Born 20 years after the formation of the United Arab Emirates in 1971, Farah has become known for a sickly-sweet photographic style documenting both her motherland and the United States. Her imagery is prone to chromatic shrieks, clashes of commercial brand names, the invisible plight of Gulfie women, and the omnipresence of corporate beauty standards. Farah’s portraits often depict the intimacy of her friends’ and family’s homes in Abu Dhabi, Dubai, and Ras Al Khaimah. Like Desert Dreamscape, these too, are stage sets choking with color and pattern and filled with fragile, passing moments. Farah’s world evokes the opposite sensibilities of today’s austere minimalism. For Farah, sentimentality is not a sin and in Farah’s rooms, feelings feel like facts.

This emotional, personal connection with objects is deeply present in Desert Dreamscape. The LED message orb sitting on the coffee table is based on one that Farah and I discovered in Dubai at a place called Dragon Mart, the largest retailer of Chinese-made goods outside of China. ​​We have made many excursions together to this place, and other inexpensive shops in old Dubai. We have gawped at the improbable names of perfumes (“It’s All Man Show,” “Darknet”) and random, bathetic things made of squeezable plastic. Farah’s taken by the sincerity of these items, and the way they have designed desire against the backdrop of a globalization that is lived but not necessarily understood.

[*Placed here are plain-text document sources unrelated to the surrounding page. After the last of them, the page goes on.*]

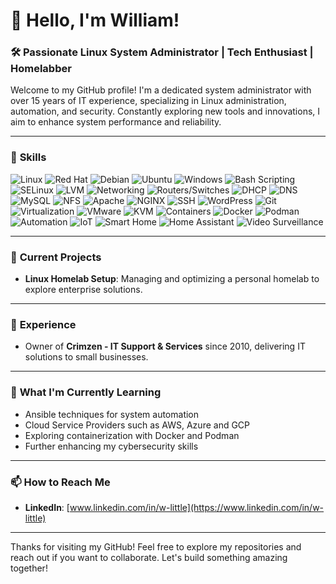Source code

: # 👋 Hello, I'm William!  

### 🛠️ Passionate Linux System Administrator | Tech Enthusiast | Homelabber  

Welcome to my GitHub profile! I'm a dedicated system administrator with over 15 years of IT experience, specializing in Linux administration, automation, and security. Constantly exploring new tools and innovations, I aim to enhance system performance and reliability.  

---

### 🔧 **Skills**  
<p>
  <img src="https://img.shields.io/badge/Linux-%23323330.svg?style=for-the-badge&logo=linux&logoColor=white" alt="Linux" />
  <img src="https://img.shields.io/badge/Red%20Hat-%23EE0000.svg?style=for-the-badge&logo=redhat&logoColor=white" alt="Red Hat" />
  <img src="https://img.shields.io/badge/Debian-%23A81D33.svg?style=for-the-badge&logo=debian&logoColor=white" alt="Debian" />
  <img src="https://img.shields.io/badge/Ubuntu-%23E95420.svg?style=for-the-badge&logo=ubuntu&logoColor=white" alt="Ubuntu" />
  <img src="https://img.shields.io/badge/Windows-%230078D6.svg?style=for-the-badge&logo=windows&logoColor=white" alt="Windows" />
  <img src="https://img.shields.io/badge/Bash%20Scripting-%23121011.svg?style=for-the-badge&logo=gnu-bash&logoColor=white" alt="Bash Scripting" />
  <img src="https://img.shields.io/badge/SELinux-%23000000.svg?style=for-the-badge&logo=linux&logoColor=white" alt="SELinux" />
  <img src="https://img.shields.io/badge/LVM-%23000000.svg?style=for-the-badge&logo=linux&logoColor=white" alt="LVM" />
  <img src="https://img.shields.io/badge/Networking-%23007AAE.svg?style=for-the-badge&logo=cisco&logoColor=white" alt="Networking" />
  <img src="https://img.shields.io/badge/Routers/Switches-%23007AAE.svg?style=for-the-badge&logo=cisco&logoColor=white" alt="Routers/Switches" />
  <img src="https://img.shields.io/badge/DHCP-%23F29111.svg?style=for-the-badge&logo=linux&logoColor=white" alt="DHCP" />
  <img src="https://img.shields.io/badge/DNS-%230078D6.svg?style=for-the-badge&logo=internetexplorer&logoColor=white" alt="DNS" />
  <img src="https://img.shields.io/badge/MySQL-%234479A1.svg?style=for-the-badge&logo=mysql&logoColor=white" alt="MySQL" />
  <img src="https://img.shields.io/badge/NFS-%23008080.svg?style=for-the-badge&logo=linux&logoColor=white" alt="NFS" />
  <img src="https://img.shields.io/badge/Apache-%23D22128.svg?style=for-the-badge&logo=apache&logoColor=white" alt="Apache" />
  <img src="https://img.shields.io/badge/NGINX-%23009639.svg?style=for-the-badge&logo=nginx&logoColor=white" alt="NGINX" />
  <img src="https://img.shields.io/badge/SSH-%23000000.svg?style=for-the-badge&logo=openssh&logoColor=white" alt="SSH" />
  <img src="https://img.shields.io/badge/WordPress-%2321759B.svg?style=for-the-badge&logo=wordpress&logoColor=white" alt="WordPress" />
  <img src="https://img.shields.io/badge/Git-%23F05032.svg?style=for-the-badge&logo=git&logoColor=white" alt="Git" />
  <img src="https://img.shields.io/badge/Virtualization-%23000000.svg?style=for-the-badge&logo=virtualbox&logoColor=white" alt="Virtualization" />
  <img src="https://img.shields.io/badge/VMware-%23607077.svg?style=for-the-badge&logo=vmware&logoColor=white" alt="VMware" />
  <img src="https://img.shields.io/badge/KVM-%23000000.svg?style=for-the-badge&logo=linux&logoColor=white" alt="KVM" />
  <img src="https://img.shields.io/badge/Containers-%230db7ed.svg?style=for-the-badge&logo=docker&logoColor=white" alt="Containers" />
  <img src="https://img.shields.io/badge/Docker-%230db7ed.svg?style=for-the-badge&logo=docker&logoColor=white" alt="Docker" />
  <img src="https://img.shields.io/badge/Podman-%23EE0000.svg?style=for-the-badge&logo=podman&logoColor=white" alt="Podman" />
  <img src="https://img.shields.io/badge/Automation-%23FF7F50.svg?style=for-the-badge&logo=ansible&logoColor=white" alt="Automation" />
  <img src="https://img.shields.io/badge/IoT-%2300758F.svg?style=for-the-badge&logo=raspberrypi&logoColor=white" alt="IoT" />
  <img src="https://img.shields.io/badge/Smart%20Home-%230A74DA.svg?style=for-the-badge&logo=home-assistant&logoColor=white" alt="Smart Home" />
  <img src="https://img.shields.io/badge/Home%20Assistant-%2341BDF5.svg?style=for-the-badge&logo=home-assistant&logoColor=white" alt="Home Assistant" />
  <img src="https://img.shields.io/badge/Video%20Surveillance-%23000000.svg?style=for-the-badge&logo=video&logoColor=white" alt="Video Surveillance" />
</p>

---

### 📂 **Current Projects**   
- **Linux Homelab Setup**: Managing and optimizing a personal homelab to explore enterprise solutions.

---

### 🚀 **Experience**  
- Owner of **Crimzen - IT Support & Services** since 2010, delivering IT solutions to small businesses.

---

### 🌱 **What I'm Currently Learning**  
- Ansible techniques for system automation
- Cloud Service Providers such as AWS, Azure and GCP
- Exploring containerization with Docker and Podman
- Further enhancing my cybersecurity skills

---

### 📫 **How to Reach Me**  

- **LinkedIn**: [www.linkedin.com/in/w-little](https://www.linkedin.com/in/w-little)  

---

Thanks for visiting my GitHub! Feel free to explore my repositories and reach out if you want to collaborate. Let's build something amazing together!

Pink chiffon sheets on a Dragon Mart-sourced Louis XIV style bed. The dog, still asleep. The sands from outside roll inside like a cautionary metaphor for catastrophic time — a reminder of why so many sci-fi movies take place in the desert. When, exactly, is this? Well, it’s kind of forever: Farah intends her ASMR tableau to exist in perpetuity and only online; her own fan fiction added to the always-growing library of other ASMR YouTube videos, such as the one posted by “Mr. Nostalgia,” which shows Tom, from the cartoon Tom and Jerry, fast asleep on a crimson cushion and decidedly unanxious for two whole hours. This content isn’t guarded or gatekept art to be viewed in a downtown white cube. For Desert Dreamscape, the bedroom is the new white cube; your screen is the vitrine.

If Desert Dreamscape exists in the time after the end of time, after the end of our illusions, see you at the last sleepover.